Though each of these institutions has its own specific history—several have been destroyed and rebuilt countless times, enduring civil war, famine, and religious and political conflict—they all share a common investment in commensality, in the act and practice of cooking and dining together. This sometimes manifests as intergenerational exchange of craft; as Eddy notes, younger Thiksey monks work alongside the older ones when preparing the dumplings for a fortifying skyu stew in the colder months, creating a living archive of recipes and techniques. “It was inspiring to see not only that the older generation wanted to mentor and share,” Eddy explains, “but that the younger generation had a real appreciation and gratitude for that knowledge, and a real eagerness to learn. They see themselves as the throughline going back centuries, and so they bear the weight of the responsibility that comes with that.”
The survival of these spaces is hard-won, bound not just by a sense of religious order, but by a larger appreciation of what it means to have sacred spaces in which to find community and peace. “All day long there’s so much industry and laughter and levity,” Eddy says. “Yet when they come together for their meals, you notice the stillness and silence, that everyone is eating at the same time, the same things, being served at the same time. When the meal is closed with another prayer, it’s marked as an expression of gratitude—for one another, for the earth, for the food you’re able to consume. That gratitude permeates the whole meal.”

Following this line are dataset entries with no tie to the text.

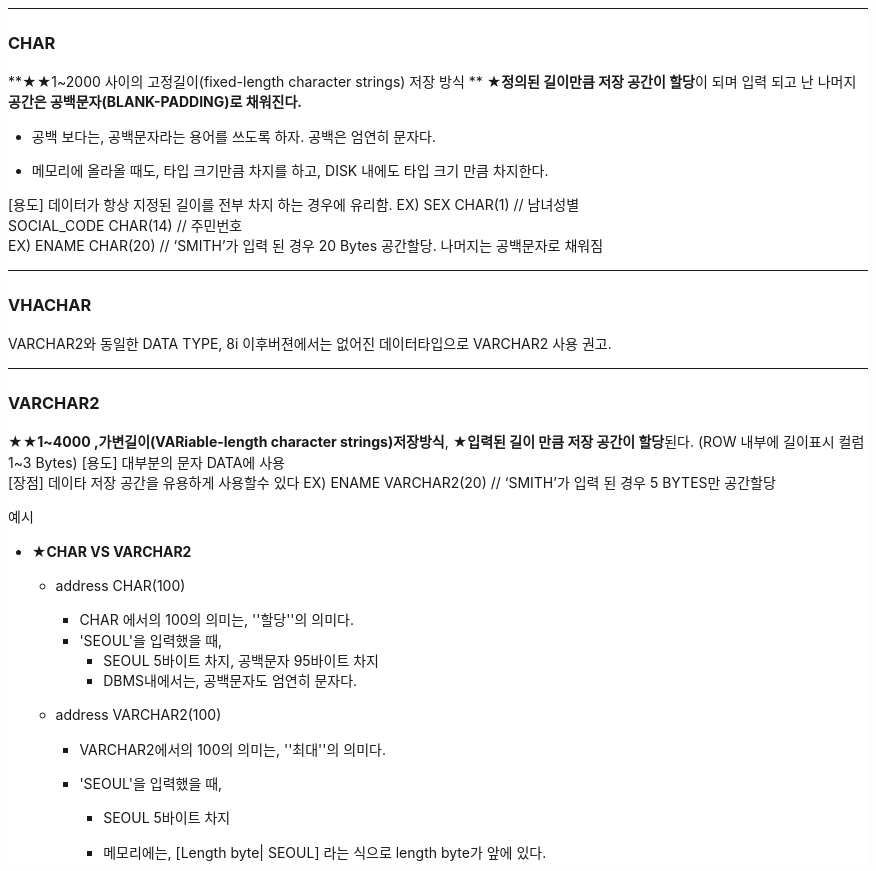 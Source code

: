 ***



### CHAR

**★★1~2000 사이의 고정길이(fixed-length character strings) 저장 방식 **
**★정의된 길이만큼 저장 공간이 할당**이 되며 입력 되고 난 나머지  **공간은 공백문자(BLANK-PADDING)로 채워진다.** 

- 공백 보다는, 공백문자라는 용어를 쓰도록 하자. 공백은 엄연히 문자다.

- 메모리에 올라올 때도,  타입 크기만큼 차지를 하고, DISK 내에도 타입 크기 만큼 차지한다.

[용도] 데이터가 항상 지정된 길이를 전부 차지 하는 경우에 유리함. 
EX)  SEX            CHAR(1)      // 남녀성별  
SOCIAL_CODE  CHAR(14)     // 주민번호  
EX)  ENAME       CHAR(20)    //  ‘SMITH’가 입력 된 경우 20 Bytes 공간할당. 나머지는 공백문자로 채워짐

---



### VHACHAR

VARCHAR2와 동일한 DATA TYPE, 8i 이후버젼에서는 없어진 데이터타입으로  VARCHAR2 사용 권고.

---



### VARCHAR2 

**★★1~4000 ,가변길이(VARiable-length character strings)저장방식**, 
**★입력된 길이 만큼 저장 공간이 할당**된다. (ROW 내부에 길이표시 컬럼 1~3 Bytes) 
[용도] 대부분의 문자 DATA에 사용  
[장점] 데이타 저장 공간을 유용하게 사용할수 있다 
EX)  ENAME   VARCHAR2(20)   // ‘SMITH’가 입력 된 경우  5 BYTES만 공간할당



예시

- **★CHAR VS VARCHAR2** 

  - address CHAR(100)

    - CHAR 에서의 100의 의미는, ''할당''의 의미다.
    - 'SEOUL'을 입력했을 때,
      - SEOUL 5바이트 차지, 공백문자 95바이트 차지
      - DBMS내에서는, 공백문자도 엄연히 문자다.

  - address VARCHAR2(100)

    - VARCHAR2에서의 100의 의미는, ''최대''의 의미다.

    - 'SEOUL'을 입력했을 때,

      - SEOUL 5바이트 차지

      - 메모리에는, [Length byte| SEOUL] 라는 식으로 length byte가 앞에 있다.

Regardless of your faith or level of observance, it’s hard to deny the power of what Eddy documents in Elysian Kitchens, 11 communities who experience food not through mandated austerity, but through intentionality. “I was expecting one thing when I started to meet these people,” Eddy remarks, “but what I found on the other side of that door was joy and a lot of pride, never a sense of sacrifice.” During her research at Saint Anthony in Lebanon, Eddy met a monk named Father Youhanna, who recently returned to the monastery after a hermitage of more than two decades, during which the other monks would leave food for him on his doorstep. “He really valued knowing that there was a human outside of his dwelling,” Eddy remembered. “But he told me that he also felt sadness, because that person who brought it had walked away.”
As Youhanna recounted that conversation to Eddy, the monk acting as translator chimed in, saying, “But we really wanted to bring you the food, and we prepared it with a sense of love.’” When Eddy asked him why he decided to return to the monastery, he stated, simply, that he “missed sharing a meal.” Is there anything more human, or more divine, than that?